From bdaf90e3339ab9b516b25cb4b26bce641c6ed918 Mon Sep 17 00:00:00 2001
From: =?UTF-8?q?Maximilian=20N=C3=B6the?= <maximilian.noethe@tu-dortmund.de>
Date: Fri, 19 May 2017 13:12:48 +0200
Subject: [PATCH 1/7] Use pyfact for run group and add azimuth

---
 erna/datacheck.py           |  3 +--
 erna/scripts/gather_fits.py | 38 +++++++++++++------------------------
 setup.py                    |  4 ++--
 3 files changed, 16 insertions(+), 29 deletions(-)

diff --git a/erna/datacheck.py b/erna/datacheck.py
index 22078dd..a7109ab 100644
--- a/erna/datacheck.py
+++ b/erna/datacheck.py
@@ -1,13 +1,12 @@
-from .utils import load_config
 import pandas as pd
 
-
 default_columns = (
     'fNight AS night',
     'fRunID AS run_id',
     'fSourceName AS source',
     'TIMESTAMPDIFF(SECOND, fRunStart, fRunStop) * fEffectiveOn AS ontime',
     'fZenithDistanceMean AS zenith',
+    'fAzimuthMean AS azimuth',
     'fRunStart AS run_start',
     'fRunStop AS run_stop',
 )
diff --git a/erna/scripts/gather_fits.py b/erna/scripts/gather_fits.py
index 3bd4750..f1b7523 100644
--- a/erna/scripts/gather_fits.py
+++ b/erna/scripts/gather_fits.py
@@ -5,7 +5,7 @@
 import sys
 import os
 import numpy as np
-from fact.io import append_to_h5py, initialize_h5py
+from fact.io import to_h5py
 
 from ..automatic_processing.database import (
     database, Job, RawDataFile, Jar, XML, ProcessingState
@@ -113,36 +113,24 @@ def main(xml_name, ft_version, outputfile, config, start, end, source, datacheck
         len(jobs), jobs.ontime.sum()/3600
     ))
 
-    runs_array = np.core.rec.fromarrays(
-        [
-            successful_jobs['night'],
-            successful_jobs['run_id'],
-            successful_jobs['source'].values.astype('S'),
-            successful_jobs['ontime'],
-            successful_jobs['zenith'],
-            successful_jobs['run_start'].values.astype('S'),
-            successful_jobs['run_stop'].values.astype('S'),
-        ],
-        names=(
-            'night',
-            'run_id',
-            'source',
-            'ontime',
-            'zenith',
-            'run_start',
-            'run_stop',
-        )
-    )
-
     if os.path.isfile(outputfile):
         a = input('Outputfile exists!

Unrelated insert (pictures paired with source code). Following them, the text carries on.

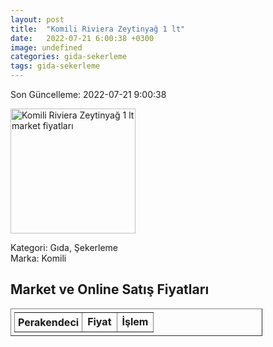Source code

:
 ```yaml
---
layout: post
title:  "Komili Riviera Zeytinyağ 1 lt"
date:   2022-07-21 6:00:38 +0300
image: undefined
categories: gida-sekerleme
tags: gida-sekerleme
---
```


Son Güncelleme: 2022-07-21 9:00:38

<img src="undefined" width="200" alt="Komili Riviera Zeytinyağ 1 lt market fiyatları" />

Kategori: Gıda, Şekerleme
<br />
Marka: Komili

<h2>Market ve Online Satış Fiyatları</h2>

<table border="1" style="padding: 5px;width:80%;">
  <tr>
    <td style="padding: 5px;"><strong>Perakendeci</strong></td>
    <td><strong>Fiyat</strong></td>
    <td><strong>İşlem</strong></td>
  </tr>
  
</table>
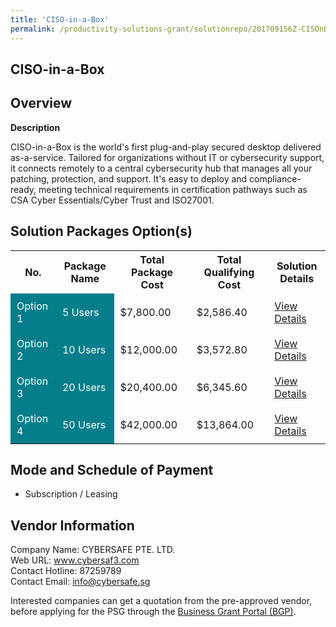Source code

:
 ```yaml
---
title: 'CISO-in-a-Box'
permalink: /productivity-solutions-grant/solutionrepo/201709156Z-CISOnBox-G
---
```


## CISO-in-a-Box

## Overview

**Description**

CISO-in-a-Box is the world's first plug-and-play secured desktop delivered as-a-service. Tailored for organizations without IT or cybersecurity support, it connects remotely to a central cybersecurity hub that manages all your patching, protection, and support. It's easy to deploy and compliance-ready, meeting technical requirements in certification pathways such as CSA Cyber Essentials/Cyber Trust and ISO27001.

## Solution Packages Option(s)

<table>
<tr>
<th><b>No.</b></th>
<th><b>Package Name</b></th>
<th><b>Total Package Cost</b></th>
<th><b>Total Qualifying Cost</b></th>
<th><b>Solution Details</b></th>
</tr>
<tr>
<td style='padding: 10px; background-color: #037E8A; color: #FFFFFF;'>Option 1</td>
<td style='padding: 10px; background-color: #037E8A; color: #FFFFFF;'>5 Users</td>
<td style='padding: 10px;'>$7,800.00</td>
<td style='padding: 10px;'>$2,586.40</td>
<td style='padding: 10px;'><a href='/images/psg/201709156Z_20240257_28082025_Desensitised_Annex3_Part1.pdf' target='_blank'>View Details</a></td>
</tr>
<tr>
<td style='padding: 10px; background-color: #037E8A; color: #FFFFFF;'>Option 2</td>
<td style='padding: 10px; background-color: #037E8A; color: #FFFFFF;'>10 Users</td>
<td style='padding: 10px;'>$12,000.00</td>
<td style='padding: 10px;'>$3,572.80</td>
<td style='padding: 10px;'><a href='/images/psg/201709156Z_20240257_28082025_Desensitised_Annex3_Part2.pdf' target='_blank'>View Details</a></td>
</tr>
<tr>
<td style='padding: 10px; background-color: #037E8A; color: #FFFFFF;'>Option 3</td>
<td style='padding: 10px; background-color: #037E8A; color: #FFFFFF;'>20 Users</td>
<td style='padding: 10px;'>$20,400.00</td>
<td style='padding: 10px;'>$6,345.60</td>
<td style='padding: 10px;'><a href='/images/psg/201709156Z_20240257_28082025_Desensitised_Annex3_Part3.pdf' target='_blank'>View Details</a></td>
</tr>
<tr>
<td style='padding: 10px; background-color: #037E8A; color: #FFFFFF;'>Option 4</td>
<td style='padding: 10px; background-color: #037E8A; color: #FFFFFF;'>50 Users</td>
<td style='padding: 10px;'>$42,000.00</td>
<td style='padding: 10px;'>$13,864.00</td>
<td style='padding: 10px;'><a href='/images/psg/201709156Z_20240257_28082025_Desensitised_Annex3_Part4.pdf' target='_blank'>View Details</a></td>
</tr>
</table>

## Mode and Schedule of Payment

 - Subscription / Leasing

## Vendor Information

 Company Name: CYBERSAFE PTE. LTD.<br>Web URL: www.cybersaf3.com <br>Contact Hotline: 87259789 <br>Contact Email: info@cybersafe.sg <br>

Interested companies can get a quotation from the pre-approved vendor, before applying for the PSG through the <a href='https://www.businessgrants.gov.sg/' target='_blank' rel='noopener'>Business Grant Portal (BGP)</a>.

<script src="/jquery/resize-tables.js"></script>
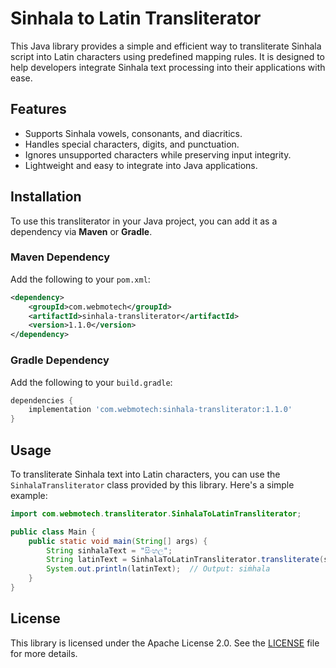 # Sinhala to Latin Transliterator

This Java library provides a simple and efficient way to transliterate Sinhala script into Latin characters using predefined mapping rules. It is designed to help developers integrate Sinhala text processing into their applications with ease.

## Features
- Supports Sinhala vowels, consonants, and diacritics.
- Handles special characters, digits, and punctuation.
- Ignores unsupported characters while preserving input integrity.
- Lightweight and easy to integrate into Java applications.

## Installation

To use this transliterator in your Java project, you can add it as a dependency via **Maven** or **Gradle**.

### **Maven Dependency**

Add the following to your `pom.xml`:

```xml
<dependency>
    <groupId>com.webmotech</groupId>
    <artifactId>sinhala-transliterator</artifactId>
    <version>1.1.0</version>
</dependency>
```

### **Gradle Dependency**

Add the following to your `build.gradle`:

```gradle
dependencies {
    implementation 'com.webmotech:sinhala-transliterator:1.1.0'
}
```


## Usage

To transliterate Sinhala text into Latin characters, you can use the `SinhalaTransliterator` class provided by this library. Here's a simple example:

```java
import com.webmotech.transliterator.SinhalaToLatinTransliterator;

public class Main {
    public static void main(String[] args) {
        String sinhalaText = "සිංහල";
        String latinText = SinhalaToLatinTransliterator.transliterate(sinhalaText);
        System.out.println(latinText);  // Output: siṁhala
    }
}
```

## License

This library is licensed under the Apache License 2.0. See the [LICENSE](LICENSE) file for more details.

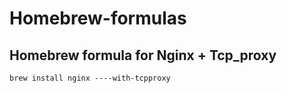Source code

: Homebrew-formulas
=================

Homebrew formula for Nginx + Tcp_proxy
--------------------------------------


```shell
brew install nginx ----with-tcpproxy
```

Overwrite? [y, N]: ')
         if not a.lower().startswith('y'):
             sys.exit()
 
-    with h5py.File(outputfile, 'w') as f:
-        initialize_h5py(f, dtypes=runs_array.dtype, key='runs')
-        append_to_h5py(f, runs_array, key='runs')
+    columns = [
+        'night',
+        'run_id',
+        'source',
+        'ontime',
+        'zenith',
+        'azimuth',
+        'run_start',
+        'run_stop',
+    ]
+    to_h5py(outputfile, successful_jobs[columns], key='runs', mode='w')
 
+    with h5py.File(outputfile, 'a') as f:
         f['runs'].attrs['datacheck'] = ' AND '.join(conditions)
 
     write_fits_to_hdf5(outputfile, successful_jobs.result_file, mode='a')
diff --git a/setup.py b/setup.py
index 7ba7ec8..d2ce618 100644
--- a/setup.py
+++ b/setup.py
@@ -2,7 +2,7 @@
 
 setup(
     name='erna',
-    version='0.3.0',
+    version='0.4.0',
     description='Easy RuN Access. Tools that help to do batch processing of FACT data',
     url='https://github.com/fact-project/erna',
     author='Kai Brügge, Jens Buss, Maximilian Nöthe',
@@ -26,7 +26,7 @@
         'PyMySQL',          # in anaconda
         'pytz',             # in anaconda
         'tables',           # needs to be installed by pip for some reason
-        'pyfact>=0.9.4',
+        'pyfact>=0.10.5',
         'astropy',
         'h5py',
         # 'hdf5',

From dd9de00355f09e63ac36e60af92fb6a06e32f959 Mon Sep 17 00:00:00 2001
From: =?UTF-8?q?Maximilian=20N=C3=B6the?= <maximilian.noethe@tu-dortmund.de>
Date: Fri, 19 May 2017 13:13:40 +0200
Subject: [PATCH 2/7] Rename columns to snake case and add theta_deg columns

---
 erna/hdf_utils.py | 39 +++++++++++++++++++++++++++++++++++++--
 1 file changed, 37 insertions(+), 2 deletions(-)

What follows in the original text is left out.